Some lines in the entries contain the word "models". Copy all of them.

Extracted information
*****
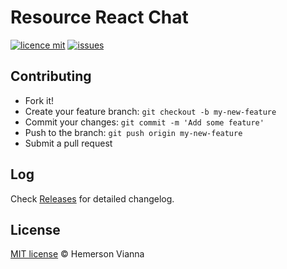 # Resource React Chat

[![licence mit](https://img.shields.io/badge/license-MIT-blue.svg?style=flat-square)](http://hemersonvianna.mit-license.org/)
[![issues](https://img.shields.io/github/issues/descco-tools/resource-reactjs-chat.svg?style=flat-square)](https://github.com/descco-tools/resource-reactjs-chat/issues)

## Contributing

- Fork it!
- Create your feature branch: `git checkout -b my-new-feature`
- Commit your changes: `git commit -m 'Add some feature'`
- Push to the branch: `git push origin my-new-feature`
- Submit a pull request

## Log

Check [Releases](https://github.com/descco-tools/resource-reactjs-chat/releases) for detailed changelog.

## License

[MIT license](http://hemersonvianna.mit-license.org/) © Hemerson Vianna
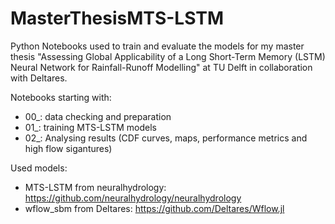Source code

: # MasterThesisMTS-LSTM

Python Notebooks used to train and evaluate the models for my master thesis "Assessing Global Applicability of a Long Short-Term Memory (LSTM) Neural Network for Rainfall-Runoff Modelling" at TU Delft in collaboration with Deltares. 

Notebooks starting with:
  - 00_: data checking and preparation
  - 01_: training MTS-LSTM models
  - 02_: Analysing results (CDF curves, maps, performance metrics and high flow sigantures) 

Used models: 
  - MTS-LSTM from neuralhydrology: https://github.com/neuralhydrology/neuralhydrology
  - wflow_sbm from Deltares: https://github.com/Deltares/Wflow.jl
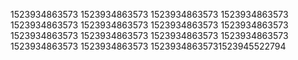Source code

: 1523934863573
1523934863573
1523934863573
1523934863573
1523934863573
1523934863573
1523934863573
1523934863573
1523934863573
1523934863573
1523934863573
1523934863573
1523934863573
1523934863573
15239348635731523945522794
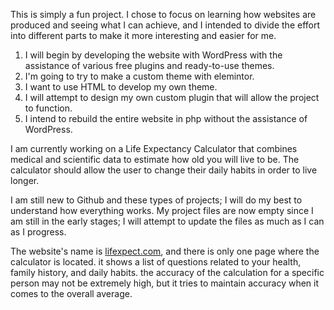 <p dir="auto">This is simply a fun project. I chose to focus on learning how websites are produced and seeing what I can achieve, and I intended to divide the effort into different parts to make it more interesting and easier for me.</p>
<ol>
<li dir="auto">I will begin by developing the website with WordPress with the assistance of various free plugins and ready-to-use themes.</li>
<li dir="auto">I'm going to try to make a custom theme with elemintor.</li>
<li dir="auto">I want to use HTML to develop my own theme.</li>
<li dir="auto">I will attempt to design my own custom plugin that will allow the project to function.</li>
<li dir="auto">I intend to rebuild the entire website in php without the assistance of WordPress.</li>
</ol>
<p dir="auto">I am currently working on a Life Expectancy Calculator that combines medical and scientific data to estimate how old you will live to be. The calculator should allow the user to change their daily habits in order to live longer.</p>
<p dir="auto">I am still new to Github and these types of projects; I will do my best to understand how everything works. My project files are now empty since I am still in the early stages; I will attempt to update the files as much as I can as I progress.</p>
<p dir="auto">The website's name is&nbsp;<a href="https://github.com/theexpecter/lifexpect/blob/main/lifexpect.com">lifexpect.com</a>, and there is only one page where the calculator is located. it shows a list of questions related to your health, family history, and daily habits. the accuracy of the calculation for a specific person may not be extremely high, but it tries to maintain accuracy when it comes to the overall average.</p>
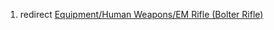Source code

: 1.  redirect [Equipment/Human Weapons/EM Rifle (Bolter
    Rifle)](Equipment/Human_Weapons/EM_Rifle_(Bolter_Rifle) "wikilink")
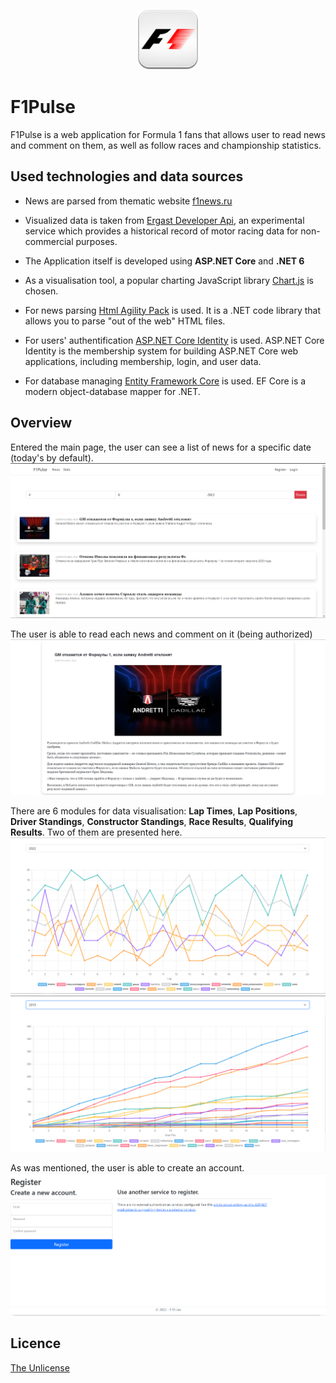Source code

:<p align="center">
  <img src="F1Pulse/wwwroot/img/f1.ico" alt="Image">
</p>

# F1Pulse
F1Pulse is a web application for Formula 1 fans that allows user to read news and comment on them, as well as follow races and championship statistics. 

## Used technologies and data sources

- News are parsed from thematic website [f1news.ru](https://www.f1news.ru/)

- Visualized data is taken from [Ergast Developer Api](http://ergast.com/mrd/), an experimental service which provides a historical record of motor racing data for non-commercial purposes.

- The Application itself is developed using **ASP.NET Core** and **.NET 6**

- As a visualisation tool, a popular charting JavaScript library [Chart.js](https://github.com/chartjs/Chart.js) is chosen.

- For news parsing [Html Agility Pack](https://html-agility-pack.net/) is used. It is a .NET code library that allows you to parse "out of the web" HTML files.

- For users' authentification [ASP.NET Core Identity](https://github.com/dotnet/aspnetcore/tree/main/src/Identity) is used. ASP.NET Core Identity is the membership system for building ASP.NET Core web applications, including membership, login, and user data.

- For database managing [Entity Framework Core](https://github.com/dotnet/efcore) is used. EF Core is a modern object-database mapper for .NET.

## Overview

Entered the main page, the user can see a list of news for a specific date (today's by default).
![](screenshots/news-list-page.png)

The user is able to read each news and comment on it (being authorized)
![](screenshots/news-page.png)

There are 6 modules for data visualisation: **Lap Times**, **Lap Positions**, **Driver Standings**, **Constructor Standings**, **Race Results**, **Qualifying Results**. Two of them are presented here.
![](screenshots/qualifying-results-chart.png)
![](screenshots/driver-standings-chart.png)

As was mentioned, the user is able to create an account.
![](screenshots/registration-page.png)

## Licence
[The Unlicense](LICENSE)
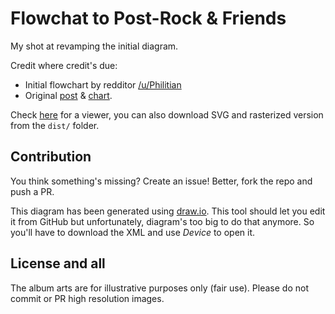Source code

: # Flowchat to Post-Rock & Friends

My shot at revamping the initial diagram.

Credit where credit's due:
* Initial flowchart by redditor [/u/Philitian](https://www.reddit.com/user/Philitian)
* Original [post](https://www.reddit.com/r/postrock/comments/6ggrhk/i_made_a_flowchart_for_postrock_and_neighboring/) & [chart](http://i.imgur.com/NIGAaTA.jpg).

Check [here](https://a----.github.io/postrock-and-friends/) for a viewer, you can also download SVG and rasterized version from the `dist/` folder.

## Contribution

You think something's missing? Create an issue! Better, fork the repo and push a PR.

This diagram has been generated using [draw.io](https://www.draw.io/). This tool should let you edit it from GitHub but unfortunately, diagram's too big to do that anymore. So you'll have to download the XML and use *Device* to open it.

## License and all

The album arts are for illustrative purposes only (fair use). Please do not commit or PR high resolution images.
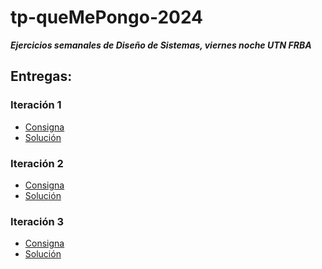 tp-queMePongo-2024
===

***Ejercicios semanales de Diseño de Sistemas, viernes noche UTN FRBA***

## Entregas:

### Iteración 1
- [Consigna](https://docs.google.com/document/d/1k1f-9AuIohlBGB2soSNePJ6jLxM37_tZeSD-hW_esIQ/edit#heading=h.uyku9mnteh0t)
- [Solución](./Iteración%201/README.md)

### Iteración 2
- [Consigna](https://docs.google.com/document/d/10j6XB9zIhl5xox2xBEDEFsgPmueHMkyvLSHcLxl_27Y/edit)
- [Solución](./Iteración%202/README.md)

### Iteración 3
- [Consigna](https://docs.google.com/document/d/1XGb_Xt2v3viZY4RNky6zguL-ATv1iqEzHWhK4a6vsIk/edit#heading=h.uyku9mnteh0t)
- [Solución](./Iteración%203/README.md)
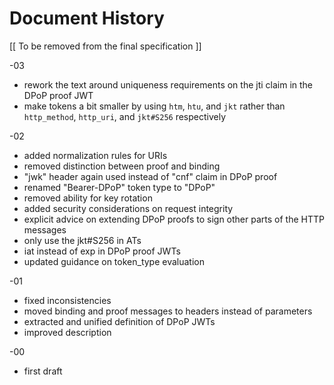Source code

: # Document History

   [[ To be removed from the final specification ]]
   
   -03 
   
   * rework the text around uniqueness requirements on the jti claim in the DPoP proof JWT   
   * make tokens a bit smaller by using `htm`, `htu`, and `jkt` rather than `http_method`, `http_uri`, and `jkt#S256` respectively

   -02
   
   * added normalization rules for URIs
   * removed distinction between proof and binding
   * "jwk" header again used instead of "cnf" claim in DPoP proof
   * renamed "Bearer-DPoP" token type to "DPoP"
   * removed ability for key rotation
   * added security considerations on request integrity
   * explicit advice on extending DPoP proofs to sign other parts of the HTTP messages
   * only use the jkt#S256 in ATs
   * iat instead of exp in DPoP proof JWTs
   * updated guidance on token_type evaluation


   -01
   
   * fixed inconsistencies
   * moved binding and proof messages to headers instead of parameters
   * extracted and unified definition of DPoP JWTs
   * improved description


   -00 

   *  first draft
*****
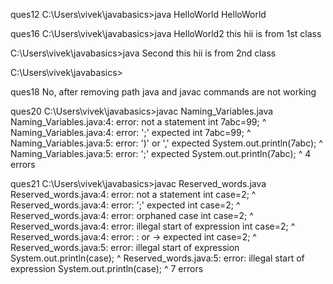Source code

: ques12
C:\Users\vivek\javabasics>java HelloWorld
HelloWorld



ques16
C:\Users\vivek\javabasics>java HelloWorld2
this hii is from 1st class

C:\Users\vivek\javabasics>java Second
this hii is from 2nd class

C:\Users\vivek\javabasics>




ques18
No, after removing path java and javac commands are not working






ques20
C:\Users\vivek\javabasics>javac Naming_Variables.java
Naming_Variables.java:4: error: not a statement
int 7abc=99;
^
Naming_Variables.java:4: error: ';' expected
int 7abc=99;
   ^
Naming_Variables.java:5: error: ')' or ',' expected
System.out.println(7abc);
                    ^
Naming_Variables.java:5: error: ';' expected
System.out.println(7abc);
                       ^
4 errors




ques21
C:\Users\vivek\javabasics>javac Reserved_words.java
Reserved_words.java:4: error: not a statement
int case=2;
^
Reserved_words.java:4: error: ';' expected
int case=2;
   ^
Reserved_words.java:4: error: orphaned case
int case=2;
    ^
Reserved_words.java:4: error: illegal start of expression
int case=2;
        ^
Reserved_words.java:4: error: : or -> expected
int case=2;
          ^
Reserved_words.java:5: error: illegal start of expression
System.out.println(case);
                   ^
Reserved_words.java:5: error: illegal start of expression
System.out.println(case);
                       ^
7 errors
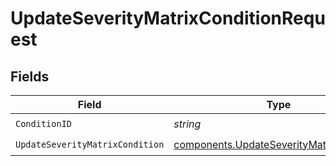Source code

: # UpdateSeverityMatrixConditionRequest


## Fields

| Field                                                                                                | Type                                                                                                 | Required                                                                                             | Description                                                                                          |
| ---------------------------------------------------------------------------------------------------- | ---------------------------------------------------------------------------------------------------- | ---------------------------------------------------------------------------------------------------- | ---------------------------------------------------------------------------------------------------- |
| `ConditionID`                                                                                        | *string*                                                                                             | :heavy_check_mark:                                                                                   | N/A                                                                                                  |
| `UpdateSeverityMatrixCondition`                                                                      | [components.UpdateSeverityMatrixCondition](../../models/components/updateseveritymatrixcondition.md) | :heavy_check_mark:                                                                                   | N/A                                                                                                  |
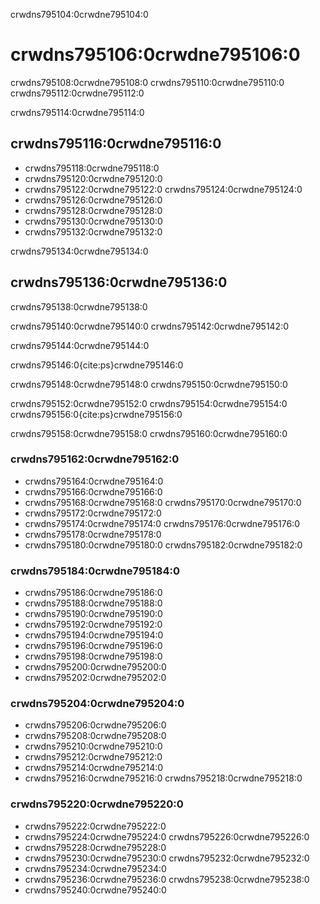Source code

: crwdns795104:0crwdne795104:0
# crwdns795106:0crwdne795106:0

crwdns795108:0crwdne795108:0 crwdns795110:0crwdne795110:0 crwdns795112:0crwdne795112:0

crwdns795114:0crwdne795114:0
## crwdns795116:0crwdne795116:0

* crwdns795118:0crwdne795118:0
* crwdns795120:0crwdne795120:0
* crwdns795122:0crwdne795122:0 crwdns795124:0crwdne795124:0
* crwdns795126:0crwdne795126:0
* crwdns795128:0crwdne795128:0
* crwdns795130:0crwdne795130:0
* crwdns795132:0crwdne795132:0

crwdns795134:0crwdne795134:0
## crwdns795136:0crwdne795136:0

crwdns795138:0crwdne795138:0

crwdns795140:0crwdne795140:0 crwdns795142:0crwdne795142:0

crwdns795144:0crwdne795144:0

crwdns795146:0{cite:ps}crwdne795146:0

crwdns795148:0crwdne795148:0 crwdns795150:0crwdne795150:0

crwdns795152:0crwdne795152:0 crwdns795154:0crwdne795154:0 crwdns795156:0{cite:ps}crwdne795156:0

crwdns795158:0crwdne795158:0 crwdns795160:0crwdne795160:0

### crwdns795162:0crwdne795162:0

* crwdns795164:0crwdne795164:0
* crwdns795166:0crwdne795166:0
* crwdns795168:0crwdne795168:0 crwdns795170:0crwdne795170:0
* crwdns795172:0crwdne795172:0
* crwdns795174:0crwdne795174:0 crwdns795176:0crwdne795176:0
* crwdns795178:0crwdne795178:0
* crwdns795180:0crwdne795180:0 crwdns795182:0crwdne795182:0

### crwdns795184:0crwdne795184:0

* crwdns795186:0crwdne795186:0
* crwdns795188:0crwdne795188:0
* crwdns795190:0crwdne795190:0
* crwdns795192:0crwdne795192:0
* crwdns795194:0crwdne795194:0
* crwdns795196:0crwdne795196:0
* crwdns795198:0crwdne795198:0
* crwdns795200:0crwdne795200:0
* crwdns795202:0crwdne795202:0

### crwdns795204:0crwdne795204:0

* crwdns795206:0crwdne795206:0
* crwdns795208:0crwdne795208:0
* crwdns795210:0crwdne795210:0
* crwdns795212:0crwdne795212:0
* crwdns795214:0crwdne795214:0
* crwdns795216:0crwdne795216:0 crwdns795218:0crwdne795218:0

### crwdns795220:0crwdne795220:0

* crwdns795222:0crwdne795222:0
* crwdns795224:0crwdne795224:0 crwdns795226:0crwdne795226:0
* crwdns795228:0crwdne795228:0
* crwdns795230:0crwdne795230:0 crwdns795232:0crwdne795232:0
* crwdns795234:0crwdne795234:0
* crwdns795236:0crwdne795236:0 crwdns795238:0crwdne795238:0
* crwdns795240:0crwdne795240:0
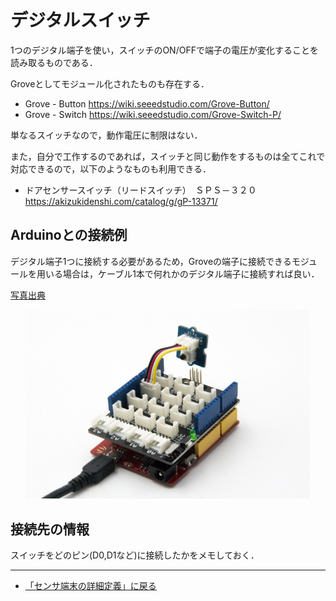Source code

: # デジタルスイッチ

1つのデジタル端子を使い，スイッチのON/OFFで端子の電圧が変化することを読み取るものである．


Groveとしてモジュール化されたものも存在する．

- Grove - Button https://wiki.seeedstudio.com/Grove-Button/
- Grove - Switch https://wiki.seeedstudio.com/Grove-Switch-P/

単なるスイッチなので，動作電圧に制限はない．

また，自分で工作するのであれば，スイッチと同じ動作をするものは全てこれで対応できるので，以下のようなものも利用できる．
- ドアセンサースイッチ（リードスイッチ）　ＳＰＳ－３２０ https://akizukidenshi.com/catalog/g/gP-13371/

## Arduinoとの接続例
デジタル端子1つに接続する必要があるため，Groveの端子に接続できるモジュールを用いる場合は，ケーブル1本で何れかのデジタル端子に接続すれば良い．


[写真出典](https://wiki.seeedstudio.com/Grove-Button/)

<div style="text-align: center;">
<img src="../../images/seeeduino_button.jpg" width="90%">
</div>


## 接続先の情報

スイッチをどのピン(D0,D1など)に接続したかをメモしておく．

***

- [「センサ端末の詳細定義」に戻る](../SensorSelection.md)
*****
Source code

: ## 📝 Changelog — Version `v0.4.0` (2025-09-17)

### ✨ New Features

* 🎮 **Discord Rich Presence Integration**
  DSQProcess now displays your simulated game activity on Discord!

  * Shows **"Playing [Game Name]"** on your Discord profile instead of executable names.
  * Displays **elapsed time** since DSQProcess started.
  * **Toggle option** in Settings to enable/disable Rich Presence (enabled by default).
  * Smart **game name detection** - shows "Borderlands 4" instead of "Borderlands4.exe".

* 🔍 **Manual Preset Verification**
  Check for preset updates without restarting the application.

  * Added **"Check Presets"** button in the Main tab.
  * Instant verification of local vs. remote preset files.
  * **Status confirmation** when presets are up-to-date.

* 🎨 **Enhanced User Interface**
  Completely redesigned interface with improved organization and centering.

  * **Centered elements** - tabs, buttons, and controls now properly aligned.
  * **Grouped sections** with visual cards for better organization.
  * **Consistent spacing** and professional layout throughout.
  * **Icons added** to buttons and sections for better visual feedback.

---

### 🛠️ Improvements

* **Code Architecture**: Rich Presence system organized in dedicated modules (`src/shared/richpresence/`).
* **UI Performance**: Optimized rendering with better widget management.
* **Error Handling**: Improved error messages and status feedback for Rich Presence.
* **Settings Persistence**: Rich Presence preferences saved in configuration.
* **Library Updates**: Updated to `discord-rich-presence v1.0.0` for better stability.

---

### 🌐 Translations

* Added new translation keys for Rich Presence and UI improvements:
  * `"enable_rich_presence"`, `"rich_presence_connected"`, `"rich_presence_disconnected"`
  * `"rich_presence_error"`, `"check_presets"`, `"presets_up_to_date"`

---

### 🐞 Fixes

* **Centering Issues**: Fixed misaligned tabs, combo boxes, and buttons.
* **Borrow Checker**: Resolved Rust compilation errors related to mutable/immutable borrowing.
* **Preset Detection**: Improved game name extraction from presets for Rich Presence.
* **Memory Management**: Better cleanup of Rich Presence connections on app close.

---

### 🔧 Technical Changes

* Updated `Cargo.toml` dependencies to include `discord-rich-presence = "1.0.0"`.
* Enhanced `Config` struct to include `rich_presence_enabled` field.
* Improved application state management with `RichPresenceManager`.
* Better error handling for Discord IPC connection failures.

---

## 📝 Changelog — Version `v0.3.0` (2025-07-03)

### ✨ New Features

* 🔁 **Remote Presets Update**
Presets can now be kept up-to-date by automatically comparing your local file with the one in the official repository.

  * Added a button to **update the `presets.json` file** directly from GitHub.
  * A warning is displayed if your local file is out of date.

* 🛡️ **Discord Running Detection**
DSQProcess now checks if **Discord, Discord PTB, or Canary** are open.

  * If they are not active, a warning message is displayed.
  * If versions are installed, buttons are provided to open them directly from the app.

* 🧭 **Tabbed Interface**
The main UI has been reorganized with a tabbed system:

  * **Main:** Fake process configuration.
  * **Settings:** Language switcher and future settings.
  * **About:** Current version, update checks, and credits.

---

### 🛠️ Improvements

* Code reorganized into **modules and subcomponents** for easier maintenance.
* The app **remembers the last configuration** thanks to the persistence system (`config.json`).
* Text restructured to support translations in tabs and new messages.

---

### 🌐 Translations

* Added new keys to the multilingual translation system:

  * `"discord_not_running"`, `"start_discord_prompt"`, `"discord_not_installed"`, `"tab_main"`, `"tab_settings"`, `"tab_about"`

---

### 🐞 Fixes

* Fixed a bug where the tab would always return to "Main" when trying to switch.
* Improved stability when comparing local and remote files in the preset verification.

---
*****
Output of the task
Python Notebooks used to train and evaluate the models for my master thesis "Assessing Global Applicability of a Long Short-Term Memory (LSTM) Neural Network for Rainfall-Runoff Modelling" at TU Delft in collaboration with Deltares. 
  - 01_: training MTS-LSTM models
Used models: 
| `UpdateSeverityMatrixCondition`                                                                      | [components.UpdateSeverityMatrixCondition](../../models/components/updateseveritymatrixcondition.md) | :heavy_check_mark:                                                                                   | N/A                                                                                                  |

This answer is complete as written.